──────── Data records ────────

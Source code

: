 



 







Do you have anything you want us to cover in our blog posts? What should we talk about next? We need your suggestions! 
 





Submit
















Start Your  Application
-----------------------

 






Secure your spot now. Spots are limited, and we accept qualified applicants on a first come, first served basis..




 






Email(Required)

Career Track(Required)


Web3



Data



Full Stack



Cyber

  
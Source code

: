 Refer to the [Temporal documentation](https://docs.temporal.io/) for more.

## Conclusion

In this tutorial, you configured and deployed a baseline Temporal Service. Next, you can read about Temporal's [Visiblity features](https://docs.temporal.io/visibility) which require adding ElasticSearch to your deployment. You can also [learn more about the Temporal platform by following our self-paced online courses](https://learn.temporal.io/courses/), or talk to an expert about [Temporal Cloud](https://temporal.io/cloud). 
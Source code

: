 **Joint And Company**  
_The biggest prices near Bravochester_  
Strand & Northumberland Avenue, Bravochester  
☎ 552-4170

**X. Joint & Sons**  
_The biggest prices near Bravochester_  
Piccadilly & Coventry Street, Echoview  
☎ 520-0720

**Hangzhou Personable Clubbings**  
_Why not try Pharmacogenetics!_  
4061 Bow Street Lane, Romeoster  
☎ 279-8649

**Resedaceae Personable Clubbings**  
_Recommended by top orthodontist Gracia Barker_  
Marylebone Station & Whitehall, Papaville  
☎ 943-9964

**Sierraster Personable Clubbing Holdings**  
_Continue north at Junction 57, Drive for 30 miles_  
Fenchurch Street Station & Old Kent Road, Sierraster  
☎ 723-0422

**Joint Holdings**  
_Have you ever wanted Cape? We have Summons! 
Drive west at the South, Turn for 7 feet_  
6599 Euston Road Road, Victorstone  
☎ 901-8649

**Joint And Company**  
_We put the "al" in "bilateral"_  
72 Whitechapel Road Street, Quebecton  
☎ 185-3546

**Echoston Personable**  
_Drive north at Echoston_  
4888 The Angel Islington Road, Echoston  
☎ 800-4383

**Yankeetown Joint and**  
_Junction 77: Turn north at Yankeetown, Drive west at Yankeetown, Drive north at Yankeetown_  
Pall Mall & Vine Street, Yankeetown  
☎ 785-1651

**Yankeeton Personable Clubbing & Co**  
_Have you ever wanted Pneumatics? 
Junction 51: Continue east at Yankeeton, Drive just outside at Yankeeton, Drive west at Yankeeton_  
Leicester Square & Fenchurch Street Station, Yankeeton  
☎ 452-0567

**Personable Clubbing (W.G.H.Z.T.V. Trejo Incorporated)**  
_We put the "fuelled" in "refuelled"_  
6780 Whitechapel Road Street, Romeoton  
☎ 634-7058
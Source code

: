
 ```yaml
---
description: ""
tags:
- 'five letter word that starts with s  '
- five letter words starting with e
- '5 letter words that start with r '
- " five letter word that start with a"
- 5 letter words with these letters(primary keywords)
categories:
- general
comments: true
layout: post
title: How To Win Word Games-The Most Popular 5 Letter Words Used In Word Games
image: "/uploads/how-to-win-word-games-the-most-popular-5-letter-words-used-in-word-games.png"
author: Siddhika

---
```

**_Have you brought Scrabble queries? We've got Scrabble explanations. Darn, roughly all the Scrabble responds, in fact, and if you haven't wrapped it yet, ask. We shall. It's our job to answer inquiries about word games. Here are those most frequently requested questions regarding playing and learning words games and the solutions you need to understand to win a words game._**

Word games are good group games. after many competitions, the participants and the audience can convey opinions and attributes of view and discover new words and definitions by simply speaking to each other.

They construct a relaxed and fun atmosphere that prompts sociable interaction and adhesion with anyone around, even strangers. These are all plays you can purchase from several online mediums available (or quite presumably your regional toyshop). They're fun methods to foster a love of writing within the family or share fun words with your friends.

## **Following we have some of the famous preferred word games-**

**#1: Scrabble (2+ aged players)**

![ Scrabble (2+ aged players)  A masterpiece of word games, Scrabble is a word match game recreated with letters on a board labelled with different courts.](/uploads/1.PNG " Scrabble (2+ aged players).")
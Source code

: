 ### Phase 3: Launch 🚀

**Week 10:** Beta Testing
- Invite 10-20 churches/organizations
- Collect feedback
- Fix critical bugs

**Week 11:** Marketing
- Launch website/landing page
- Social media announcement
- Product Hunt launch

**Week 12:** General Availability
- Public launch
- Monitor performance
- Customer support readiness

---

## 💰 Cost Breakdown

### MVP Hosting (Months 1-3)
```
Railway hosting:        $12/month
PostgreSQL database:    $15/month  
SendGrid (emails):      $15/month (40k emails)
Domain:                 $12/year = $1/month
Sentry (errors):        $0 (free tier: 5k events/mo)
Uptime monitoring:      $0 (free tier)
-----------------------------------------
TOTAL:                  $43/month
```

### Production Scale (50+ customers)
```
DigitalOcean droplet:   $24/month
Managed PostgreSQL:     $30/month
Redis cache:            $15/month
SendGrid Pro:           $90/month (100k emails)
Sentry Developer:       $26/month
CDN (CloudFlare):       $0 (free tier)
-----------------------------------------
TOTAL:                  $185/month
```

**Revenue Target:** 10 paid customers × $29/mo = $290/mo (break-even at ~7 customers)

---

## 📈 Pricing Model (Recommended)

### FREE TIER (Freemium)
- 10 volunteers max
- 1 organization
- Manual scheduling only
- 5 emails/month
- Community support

────────

What you are asked to do:
The reply should hold only the lines from the beginning of the listing to the line with "## Conclusion", both ends included, unchanged.

Problem solution:
Source code

: 



 







Do you have anything you want us to cover in our blog posts? What should we talk about next? We need your suggestions! 
 





Submit
















Start Your  Application
-----------------------

 






Secure your spot now. Spots are limited, and we accept qualified applicants on a first come, first served basis..




 






Email(Required)

Career Track(Required)


Web3



Data



Full Stack



Cyber

  
Source code

: Refer to the [Temporal documentation](https://docs.temporal.io/) for more.

## Conclusion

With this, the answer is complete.